**PROMPT:** Exact copy, no pictures: repeat the data that follows.

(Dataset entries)

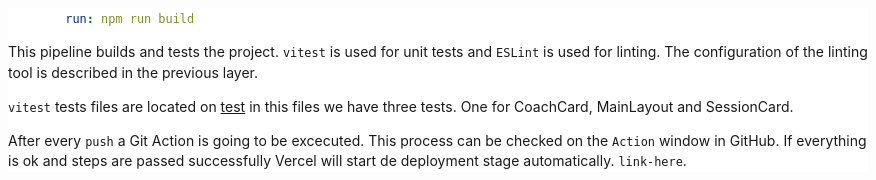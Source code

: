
 ```yml
        run: npm run build
```

This pipeline builds and tests the project. `vitest` is used for unit tests and `ESLint` is used for linting.
The configuration of the linting tool is described in the previous layer.

`vitest` tests files are located on [test](./src/test) in this files we have three tests. One for CoachCard, MainLayout and SessionCard.

After every `push` a Git Action is going to be excecuted. This process can be checked on the `Action` window in GitHub. If everything is ok and steps are passed successfully Vercel will start de deployment stage automatically. `link-here`.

**RESPONSE TO THE EXERCISE:**
Source code

:
 ```yml
        run: npm run build
```

This pipeline builds and tests the project. `vitest` is used for unit tests and `ESLint` is used for linting.
The configuration of the linting tool is described in the previous layer.

`vitest` tests files are located on [test](./src/test) in this files we have three tests. One for CoachCard, MainLayout and SessionCard.

After every `push` a Git Action is going to be excecuted. This process can be checked on the `Action` window in GitHub. If everything is ok and steps are passed successfully Vercel will start de deployment stage automatically. `link-here`.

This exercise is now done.